= WHAT YOU WILL DO =
Each line of the records below that holds "future" should be copied out.

= EXCERPTED RECORDS =
*****
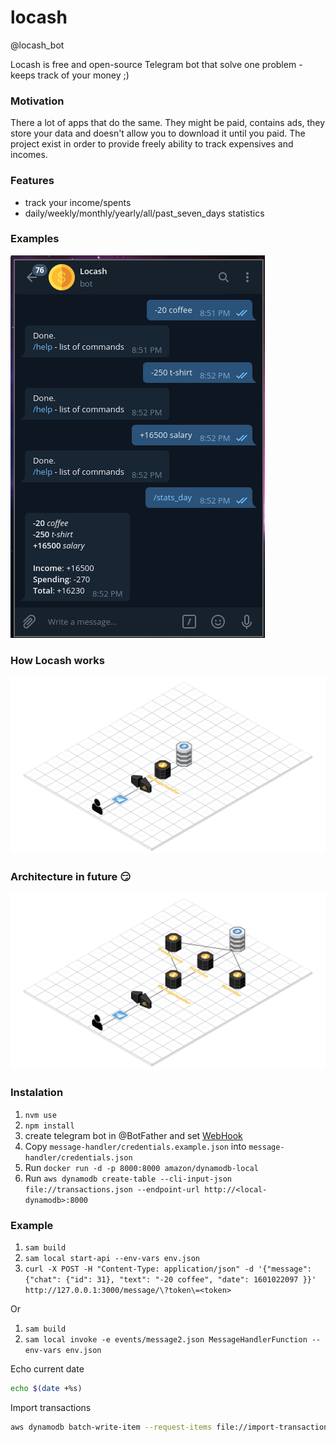 # locash

@locash_bot

Locash is free and open-source Telegram bot that solve one problem - keeps track of your money ;)

### Motivation

There a lot of apps that do the same. They might be paid, contains ads, they store your data and doesn't allow you to download  it until you paid. The project exist in order to provide freely ability to track expensives and incomes.


### Features
- track your income/spents
- daily/weekly/monthly/yearly/all/past_seven_days statistics


### Examples

![Example](https://github.com/GABAnich/locash/blob/master/img/example.png)


### How Locash works

![Architecture](https://github.com/GABAnich/locash/blob/master/img/locash-aws-new.png)


### Architecture in future :smirk:

![ArchitectureFuture](https://github.com/GABAnich/locash/blob/master/img/locash-aws-future-new.png)


### Instalation

1. `nvm use`
2. `npm install`
3. create telegram bot in @BotFather and set [WebHook](https://core.telegram.org/bots/api#setwebhook)
4. Copy `message-handler/credentials.example.json` into `message-handler/credentials.json`
5. Run `docker run -d -p 8000:8000 amazon/dynamodb-local`
6. Run `aws dynamodb create-table --cli-input-json file://transactions.json --endpoint-url http://<local-dynamodb>:8000`


### Example

1. `sam build`
2. `sam local start-api --env-vars env.json`
3. `curl -X POST -H "Content-Type: application/json" -d '{"message":{"chat": {"id": 31}, "text": "-20 coffee", "date": 1601022097 }}' http://127.0.0.1:3000/message/\?token\=<token>`

Or

1. `sam build`
2. `sam local invoke -e events/message2.json MessageHandlerFunction --env-vars env.json`

Echo current date

```bash
echo $(date +%s)
```

Import transactions

```bash
aws dynamodb batch-write-item --request-items file://import-transactions.json --endpoint-url http://127.17.0.2:8000
```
*****
= SOLUTION TO THIS PROBLEM =
### Architecture in future :smirk:
![ArchitectureFuture](https://github.com/GABAnich/locash/blob/master/img/locash-aws-future-new.png)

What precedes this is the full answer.